22“Men of Israel, hear these words: Jesus of Nazareth, a man attested to you by God with mighty works and wonders and signs that God did through him in your midst, as you yourselves know—23this Jesus, delivered up according to the definite plan and foreknowledge of God, you crucified and killed by the hands of lawless men. 24God raised him up, loosing the pangs of death, because it was not possible for him to be held by it. 25For David says concerning him, ‘I saw the Lord always before me, for he is at my right hand that I may not be shaken; 26therefore my heart was glad, and my tongue rejoiced; my flesh also will dwell in hope. 27For you will not abandon my soul to Hades, or let your Holy One see corruption. 28You have made known to me the paths of life; you will make me full of gladness with your presence.’ 29Brothers, I may say to you with confidence about the patriarch David that he both died and was buried, and his tomb is with us to this day. 30Being therefore a prophet, and knowing that God had sworn with an oath to him that he would set one of his descendants on his throne, 31he foresaw and spoke about the resurrection of the Christ, that he was not abandoned to Hades, nor did his flesh see corruption. 32This Jesus God raised up, and of that we all are witnesses. 33Being therefore exalted at the right hand of God, and having received from the Father the promise of the Holy Spirit, he has poured out this that you yourselves are seeing and hearing. 34For David did not ascend into the heavens, but he himself says, ‘The Lord said to my Lord, “Sit at my right hand, 35until I make your enemies your footstool.”’ 36Let all the house of Israel therefore know for certain that God has made him both Lord and Christ, this Jesus whom you crucified.”
I want you first to understand why Peter is saying what he’s saying. Why listen to this word? What’s it got to do with you and me? Peter is saying these things, because he wants people to have the Holy Spirit. He’s not just saying, “This is what’s going on over there with the foreign tongues and the Spirit coming and so forth.” He’s saying, “Here’s how you can have the Spirit too!”
Look at verses 38-39: “Repent and be baptized every one of you in the name of Jesus Christ for the forgiveness of your sins, and you will receive the gift of the Holy Spirit.” That’s where he’s heading—“You will receive forgiveness and the gift of the Holy Spirit, if you chuck you’re old way of living and identify yourself with Jesus.”
What’s wrong with my old way of living, someone might ask? Well, it’s crooked! Peter says that much in verse 40: “Save yourselves from this crooked generation.” “This crooked generation” means people opposed to Christ, outside the kingdom, and off to judgment.[ii] We’re part of a crooked generation by nature. We’re born with it (cf. Rom 5; Eph 2:1-3). We’re morally warped. Our desires aren’t straight; they’re out of whack and not level with God’s law. That’s why we need the Holy Spirit and the forgiveness that comes from the Spirit applying Jesus’ death to us.

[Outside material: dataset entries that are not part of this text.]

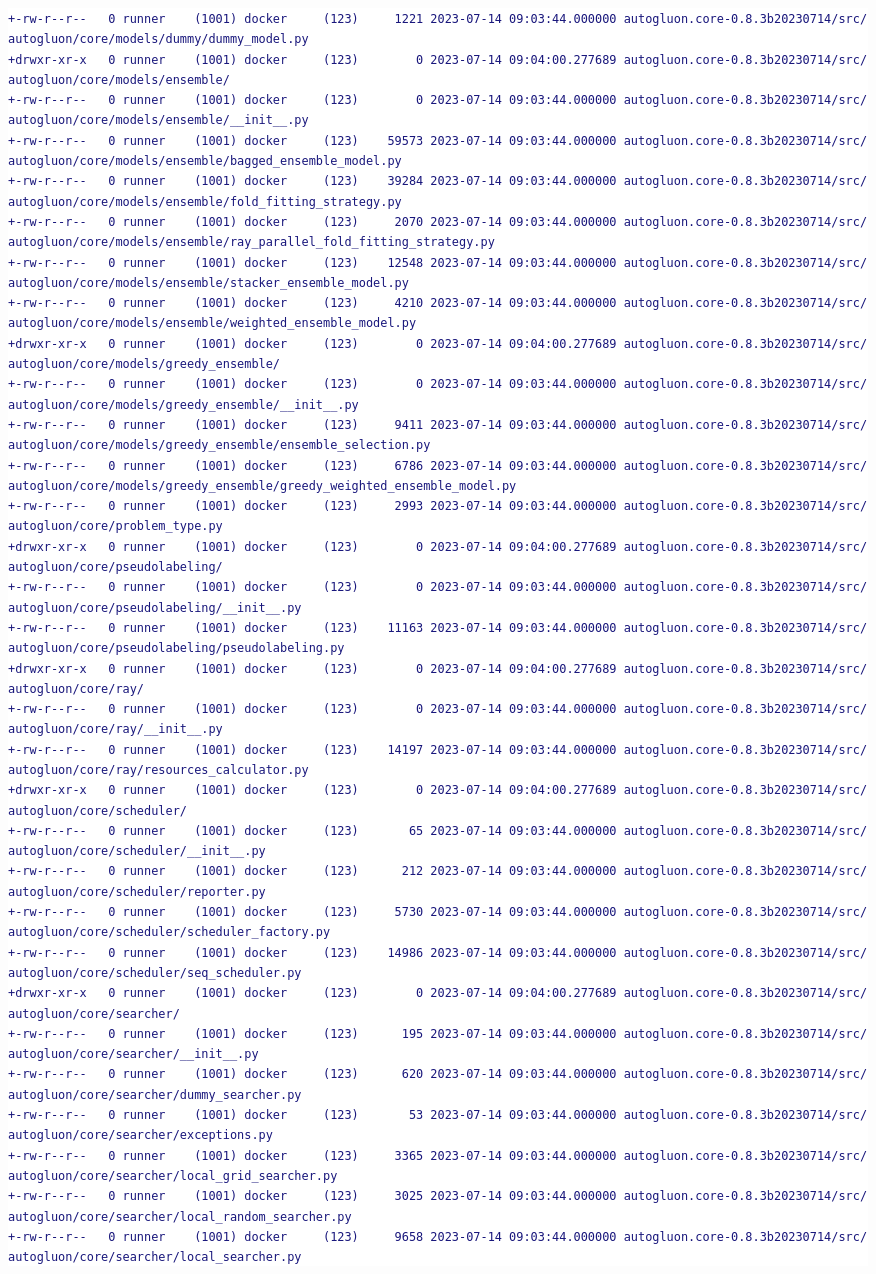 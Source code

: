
 ```diff
+-rw-r--r--   0 runner    (1001) docker     (123)     1221 2023-07-14 09:03:44.000000 autogluon.core-0.8.3b20230714/src/autogluon/core/models/dummy/dummy_model.py
+drwxr-xr-x   0 runner    (1001) docker     (123)        0 2023-07-14 09:04:00.277689 autogluon.core-0.8.3b20230714/src/autogluon/core/models/ensemble/
+-rw-r--r--   0 runner    (1001) docker     (123)        0 2023-07-14 09:03:44.000000 autogluon.core-0.8.3b20230714/src/autogluon/core/models/ensemble/__init__.py
+-rw-r--r--   0 runner    (1001) docker     (123)    59573 2023-07-14 09:03:44.000000 autogluon.core-0.8.3b20230714/src/autogluon/core/models/ensemble/bagged_ensemble_model.py
+-rw-r--r--   0 runner    (1001) docker     (123)    39284 2023-07-14 09:03:44.000000 autogluon.core-0.8.3b20230714/src/autogluon/core/models/ensemble/fold_fitting_strategy.py
+-rw-r--r--   0 runner    (1001) docker     (123)     2070 2023-07-14 09:03:44.000000 autogluon.core-0.8.3b20230714/src/autogluon/core/models/ensemble/ray_parallel_fold_fitting_strategy.py
+-rw-r--r--   0 runner    (1001) docker     (123)    12548 2023-07-14 09:03:44.000000 autogluon.core-0.8.3b20230714/src/autogluon/core/models/ensemble/stacker_ensemble_model.py
+-rw-r--r--   0 runner    (1001) docker     (123)     4210 2023-07-14 09:03:44.000000 autogluon.core-0.8.3b20230714/src/autogluon/core/models/ensemble/weighted_ensemble_model.py
+drwxr-xr-x   0 runner    (1001) docker     (123)        0 2023-07-14 09:04:00.277689 autogluon.core-0.8.3b20230714/src/autogluon/core/models/greedy_ensemble/
+-rw-r--r--   0 runner    (1001) docker     (123)        0 2023-07-14 09:03:44.000000 autogluon.core-0.8.3b20230714/src/autogluon/core/models/greedy_ensemble/__init__.py
+-rw-r--r--   0 runner    (1001) docker     (123)     9411 2023-07-14 09:03:44.000000 autogluon.core-0.8.3b20230714/src/autogluon/core/models/greedy_ensemble/ensemble_selection.py
+-rw-r--r--   0 runner    (1001) docker     (123)     6786 2023-07-14 09:03:44.000000 autogluon.core-0.8.3b20230714/src/autogluon/core/models/greedy_ensemble/greedy_weighted_ensemble_model.py
+-rw-r--r--   0 runner    (1001) docker     (123)     2993 2023-07-14 09:03:44.000000 autogluon.core-0.8.3b20230714/src/autogluon/core/problem_type.py
+drwxr-xr-x   0 runner    (1001) docker     (123)        0 2023-07-14 09:04:00.277689 autogluon.core-0.8.3b20230714/src/autogluon/core/pseudolabeling/
+-rw-r--r--   0 runner    (1001) docker     (123)        0 2023-07-14 09:03:44.000000 autogluon.core-0.8.3b20230714/src/autogluon/core/pseudolabeling/__init__.py
+-rw-r--r--   0 runner    (1001) docker     (123)    11163 2023-07-14 09:03:44.000000 autogluon.core-0.8.3b20230714/src/autogluon/core/pseudolabeling/pseudolabeling.py
+drwxr-xr-x   0 runner    (1001) docker     (123)        0 2023-07-14 09:04:00.277689 autogluon.core-0.8.3b20230714/src/autogluon/core/ray/
+-rw-r--r--   0 runner    (1001) docker     (123)        0 2023-07-14 09:03:44.000000 autogluon.core-0.8.3b20230714/src/autogluon/core/ray/__init__.py
+-rw-r--r--   0 runner    (1001) docker     (123)    14197 2023-07-14 09:03:44.000000 autogluon.core-0.8.3b20230714/src/autogluon/core/ray/resources_calculator.py
+drwxr-xr-x   0 runner    (1001) docker     (123)        0 2023-07-14 09:04:00.277689 autogluon.core-0.8.3b20230714/src/autogluon/core/scheduler/
+-rw-r--r--   0 runner    (1001) docker     (123)       65 2023-07-14 09:03:44.000000 autogluon.core-0.8.3b20230714/src/autogluon/core/scheduler/__init__.py
+-rw-r--r--   0 runner    (1001) docker     (123)      212 2023-07-14 09:03:44.000000 autogluon.core-0.8.3b20230714/src/autogluon/core/scheduler/reporter.py
+-rw-r--r--   0 runner    (1001) docker     (123)     5730 2023-07-14 09:03:44.000000 autogluon.core-0.8.3b20230714/src/autogluon/core/scheduler/scheduler_factory.py
+-rw-r--r--   0 runner    (1001) docker     (123)    14986 2023-07-14 09:03:44.000000 autogluon.core-0.8.3b20230714/src/autogluon/core/scheduler/seq_scheduler.py
+drwxr-xr-x   0 runner    (1001) docker     (123)        0 2023-07-14 09:04:00.277689 autogluon.core-0.8.3b20230714/src/autogluon/core/searcher/
+-rw-r--r--   0 runner    (1001) docker     (123)      195 2023-07-14 09:03:44.000000 autogluon.core-0.8.3b20230714/src/autogluon/core/searcher/__init__.py
+-rw-r--r--   0 runner    (1001) docker     (123)      620 2023-07-14 09:03:44.000000 autogluon.core-0.8.3b20230714/src/autogluon/core/searcher/dummy_searcher.py
+-rw-r--r--   0 runner    (1001) docker     (123)       53 2023-07-14 09:03:44.000000 autogluon.core-0.8.3b20230714/src/autogluon/core/searcher/exceptions.py
+-rw-r--r--   0 runner    (1001) docker     (123)     3365 2023-07-14 09:03:44.000000 autogluon.core-0.8.3b20230714/src/autogluon/core/searcher/local_grid_searcher.py
+-rw-r--r--   0 runner    (1001) docker     (123)     3025 2023-07-14 09:03:44.000000 autogluon.core-0.8.3b20230714/src/autogluon/core/searcher/local_random_searcher.py
+-rw-r--r--   0 runner    (1001) docker     (123)     9658 2023-07-14 09:03:44.000000 autogluon.core-0.8.3b20230714/src/autogluon/core/searcher/local_searcher.py
```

Proving that Jesus of Nazareth is Lord
But you can’t have the Spirit unless you call upon the name of the Lord. Look back at verse 21: “And it shall come to pass that everyone who calls upon the name of the Lord shall be saved.” Any Jew hearing Peter quote from the prophet Joel knows he has Yahweh in mind. “Everyone who calls upon the name of [Yahweh] shall be saved.” Yahweh is Lord in Joel 2:32. But by the end of verse 36, who is Peter calling Lord? Look at it, verse 36: “Let all the house of Israel know for certain that God has made him both Lord and Christ, this Jesus whom you crucified.” What’s happening between the Lord of verse 21 and the Lord of verse 36? Peter identifies him as Jesus of Nazareth.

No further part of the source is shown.